Not necessarily true. In fact given solid state hardware limited times it can be written to, I'm more inclined to trust hard drives for important back ups.
They're also safer when it comes to recovering data when things go bad.
With solid state there's the risk of corrupt media meaning data is gone for good. With magnetic media there's more you can do should things go bad.
There's also the fact that controllers are limiting speed on the Amiga, so there's little performance to gain.
Well, I disagree. For two main reasons. First, you can write protect an SD card. Second, SD cards do not have issues with local magnetic fields, or earthquakes, which is kind of of an issue if you live in certain parts of the world like Sacramento.
It's true that SD cards won't work to full speed connected to most Amigas, and the actual speed you can get get is throttled badly with some SCSI stuff because it's limited to asynchronous mode.
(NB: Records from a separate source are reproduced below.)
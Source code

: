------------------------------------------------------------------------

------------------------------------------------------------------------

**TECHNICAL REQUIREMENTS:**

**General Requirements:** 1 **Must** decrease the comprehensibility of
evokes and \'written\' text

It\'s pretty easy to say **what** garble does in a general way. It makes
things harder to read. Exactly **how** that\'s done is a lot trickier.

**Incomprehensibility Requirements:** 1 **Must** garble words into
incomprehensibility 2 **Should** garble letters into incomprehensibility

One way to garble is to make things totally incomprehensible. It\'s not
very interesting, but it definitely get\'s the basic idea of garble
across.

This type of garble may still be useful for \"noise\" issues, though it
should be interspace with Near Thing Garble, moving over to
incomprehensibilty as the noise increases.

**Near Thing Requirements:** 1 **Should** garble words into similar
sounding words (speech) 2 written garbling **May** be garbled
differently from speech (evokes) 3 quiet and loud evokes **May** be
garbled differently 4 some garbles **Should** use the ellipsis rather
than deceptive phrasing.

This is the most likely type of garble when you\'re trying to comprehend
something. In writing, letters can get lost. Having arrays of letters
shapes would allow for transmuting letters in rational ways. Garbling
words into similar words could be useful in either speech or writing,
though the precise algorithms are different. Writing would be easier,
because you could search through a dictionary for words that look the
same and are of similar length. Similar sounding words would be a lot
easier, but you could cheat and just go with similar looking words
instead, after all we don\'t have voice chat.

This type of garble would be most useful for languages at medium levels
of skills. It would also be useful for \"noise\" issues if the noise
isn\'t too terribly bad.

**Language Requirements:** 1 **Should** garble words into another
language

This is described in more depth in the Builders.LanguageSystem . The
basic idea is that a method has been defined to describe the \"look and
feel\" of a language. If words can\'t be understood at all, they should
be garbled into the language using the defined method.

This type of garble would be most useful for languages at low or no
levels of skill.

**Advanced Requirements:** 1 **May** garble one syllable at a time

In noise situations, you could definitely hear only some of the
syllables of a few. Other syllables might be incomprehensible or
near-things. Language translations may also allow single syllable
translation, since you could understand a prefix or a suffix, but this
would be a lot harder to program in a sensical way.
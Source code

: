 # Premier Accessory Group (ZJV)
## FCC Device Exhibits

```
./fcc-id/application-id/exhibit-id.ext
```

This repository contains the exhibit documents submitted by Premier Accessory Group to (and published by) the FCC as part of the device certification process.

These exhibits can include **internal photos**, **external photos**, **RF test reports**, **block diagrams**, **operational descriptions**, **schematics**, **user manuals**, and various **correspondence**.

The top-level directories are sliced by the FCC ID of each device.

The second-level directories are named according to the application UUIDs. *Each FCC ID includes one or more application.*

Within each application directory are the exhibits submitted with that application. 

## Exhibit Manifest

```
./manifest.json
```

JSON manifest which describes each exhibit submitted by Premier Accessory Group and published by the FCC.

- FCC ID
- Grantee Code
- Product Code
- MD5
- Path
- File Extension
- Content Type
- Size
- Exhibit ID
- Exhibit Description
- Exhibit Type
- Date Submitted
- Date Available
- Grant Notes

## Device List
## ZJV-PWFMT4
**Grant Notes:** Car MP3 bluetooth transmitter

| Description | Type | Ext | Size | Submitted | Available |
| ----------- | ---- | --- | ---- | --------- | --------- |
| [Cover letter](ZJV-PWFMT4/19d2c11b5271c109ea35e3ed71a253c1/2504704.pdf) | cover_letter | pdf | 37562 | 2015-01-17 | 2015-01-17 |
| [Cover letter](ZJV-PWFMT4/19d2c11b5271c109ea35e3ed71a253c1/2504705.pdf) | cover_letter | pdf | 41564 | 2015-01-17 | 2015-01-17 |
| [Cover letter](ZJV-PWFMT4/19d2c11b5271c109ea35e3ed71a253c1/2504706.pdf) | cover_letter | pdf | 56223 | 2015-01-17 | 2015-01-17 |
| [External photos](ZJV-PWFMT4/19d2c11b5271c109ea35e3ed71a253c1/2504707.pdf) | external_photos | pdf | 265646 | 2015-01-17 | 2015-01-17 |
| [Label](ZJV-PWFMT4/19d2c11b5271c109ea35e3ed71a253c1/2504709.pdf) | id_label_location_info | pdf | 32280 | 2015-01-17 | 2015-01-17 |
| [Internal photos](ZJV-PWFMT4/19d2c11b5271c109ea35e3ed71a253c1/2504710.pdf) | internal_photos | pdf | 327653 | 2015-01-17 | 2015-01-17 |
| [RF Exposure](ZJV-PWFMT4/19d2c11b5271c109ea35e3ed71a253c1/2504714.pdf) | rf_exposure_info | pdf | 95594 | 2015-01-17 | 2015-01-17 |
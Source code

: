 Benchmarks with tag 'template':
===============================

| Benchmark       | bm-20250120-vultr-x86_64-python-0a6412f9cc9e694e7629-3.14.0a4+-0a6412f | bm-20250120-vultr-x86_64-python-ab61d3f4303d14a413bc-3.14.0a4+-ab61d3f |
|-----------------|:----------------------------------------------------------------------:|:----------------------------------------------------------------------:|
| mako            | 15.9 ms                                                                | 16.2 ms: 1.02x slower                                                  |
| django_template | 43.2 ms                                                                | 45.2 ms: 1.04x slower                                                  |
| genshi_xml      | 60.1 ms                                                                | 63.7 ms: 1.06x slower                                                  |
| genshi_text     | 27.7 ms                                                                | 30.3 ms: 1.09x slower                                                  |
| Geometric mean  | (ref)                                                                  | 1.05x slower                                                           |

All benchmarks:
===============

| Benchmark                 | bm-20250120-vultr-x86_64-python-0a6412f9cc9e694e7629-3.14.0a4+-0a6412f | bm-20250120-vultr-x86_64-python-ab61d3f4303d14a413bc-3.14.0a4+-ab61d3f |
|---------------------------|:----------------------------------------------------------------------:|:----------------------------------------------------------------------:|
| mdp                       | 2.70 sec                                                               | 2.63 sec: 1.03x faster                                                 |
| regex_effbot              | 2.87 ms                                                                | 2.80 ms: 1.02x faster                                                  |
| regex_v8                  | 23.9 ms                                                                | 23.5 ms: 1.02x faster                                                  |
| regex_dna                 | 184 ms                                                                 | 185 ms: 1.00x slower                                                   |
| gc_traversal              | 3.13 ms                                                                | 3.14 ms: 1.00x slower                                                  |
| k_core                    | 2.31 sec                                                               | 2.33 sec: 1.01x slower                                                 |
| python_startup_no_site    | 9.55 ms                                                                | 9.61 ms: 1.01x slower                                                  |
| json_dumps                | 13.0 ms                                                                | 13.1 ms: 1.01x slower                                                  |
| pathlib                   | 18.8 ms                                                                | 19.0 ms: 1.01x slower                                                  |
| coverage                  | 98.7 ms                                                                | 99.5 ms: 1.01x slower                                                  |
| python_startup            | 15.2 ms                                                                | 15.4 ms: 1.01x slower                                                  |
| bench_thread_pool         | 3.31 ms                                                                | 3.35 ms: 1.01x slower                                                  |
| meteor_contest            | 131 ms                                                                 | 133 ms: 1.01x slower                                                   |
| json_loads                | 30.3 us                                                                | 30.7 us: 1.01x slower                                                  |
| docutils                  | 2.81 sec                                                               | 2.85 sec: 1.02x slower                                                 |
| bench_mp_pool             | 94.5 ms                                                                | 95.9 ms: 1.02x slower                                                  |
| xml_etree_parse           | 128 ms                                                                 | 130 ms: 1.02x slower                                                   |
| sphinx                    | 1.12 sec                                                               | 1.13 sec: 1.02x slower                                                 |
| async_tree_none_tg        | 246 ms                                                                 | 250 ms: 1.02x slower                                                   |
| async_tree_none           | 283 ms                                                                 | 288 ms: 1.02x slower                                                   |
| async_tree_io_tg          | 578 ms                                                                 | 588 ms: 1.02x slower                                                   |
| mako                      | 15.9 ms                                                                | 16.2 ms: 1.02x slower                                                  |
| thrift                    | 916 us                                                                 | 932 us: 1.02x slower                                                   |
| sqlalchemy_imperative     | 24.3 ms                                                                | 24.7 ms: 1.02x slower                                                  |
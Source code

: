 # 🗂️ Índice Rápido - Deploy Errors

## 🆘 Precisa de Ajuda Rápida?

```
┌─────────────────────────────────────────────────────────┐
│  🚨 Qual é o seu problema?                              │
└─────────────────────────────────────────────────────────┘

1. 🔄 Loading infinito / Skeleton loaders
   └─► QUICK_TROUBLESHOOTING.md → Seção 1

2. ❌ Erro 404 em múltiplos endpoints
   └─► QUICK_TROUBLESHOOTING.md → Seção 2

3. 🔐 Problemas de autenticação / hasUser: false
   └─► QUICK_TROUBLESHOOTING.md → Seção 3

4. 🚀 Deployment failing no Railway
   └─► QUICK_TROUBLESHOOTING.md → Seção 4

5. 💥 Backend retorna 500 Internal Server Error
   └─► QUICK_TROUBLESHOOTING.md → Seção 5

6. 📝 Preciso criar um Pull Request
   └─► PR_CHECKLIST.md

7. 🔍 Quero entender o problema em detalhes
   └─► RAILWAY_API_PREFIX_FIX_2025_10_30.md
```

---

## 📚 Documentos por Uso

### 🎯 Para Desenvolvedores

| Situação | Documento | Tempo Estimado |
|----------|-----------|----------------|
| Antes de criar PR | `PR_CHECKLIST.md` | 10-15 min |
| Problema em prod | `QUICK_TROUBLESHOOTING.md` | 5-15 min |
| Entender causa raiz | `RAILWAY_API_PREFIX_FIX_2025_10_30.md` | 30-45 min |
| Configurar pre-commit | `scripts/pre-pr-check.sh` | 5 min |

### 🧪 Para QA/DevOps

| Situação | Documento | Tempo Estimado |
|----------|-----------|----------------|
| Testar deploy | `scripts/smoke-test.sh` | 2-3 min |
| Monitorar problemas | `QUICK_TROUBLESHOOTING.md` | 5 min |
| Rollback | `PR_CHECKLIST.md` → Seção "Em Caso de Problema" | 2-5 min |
To about 2.5 MB/S.
You can get maybe 16 and some out of some arrangements on IDE, and I think the ceiling is about 20 MB/S. Maybe some ultra fast and wide arrangements can go faster again, but I think there's a limit to the throughput of any sort of native Amiga interface. More so on GVP, maybe, but it's not the worst either. I've no idea what the OP's machine is really like, from the post anyway.
How well the Amiga controller handles solid-state storage is an issue. That's true.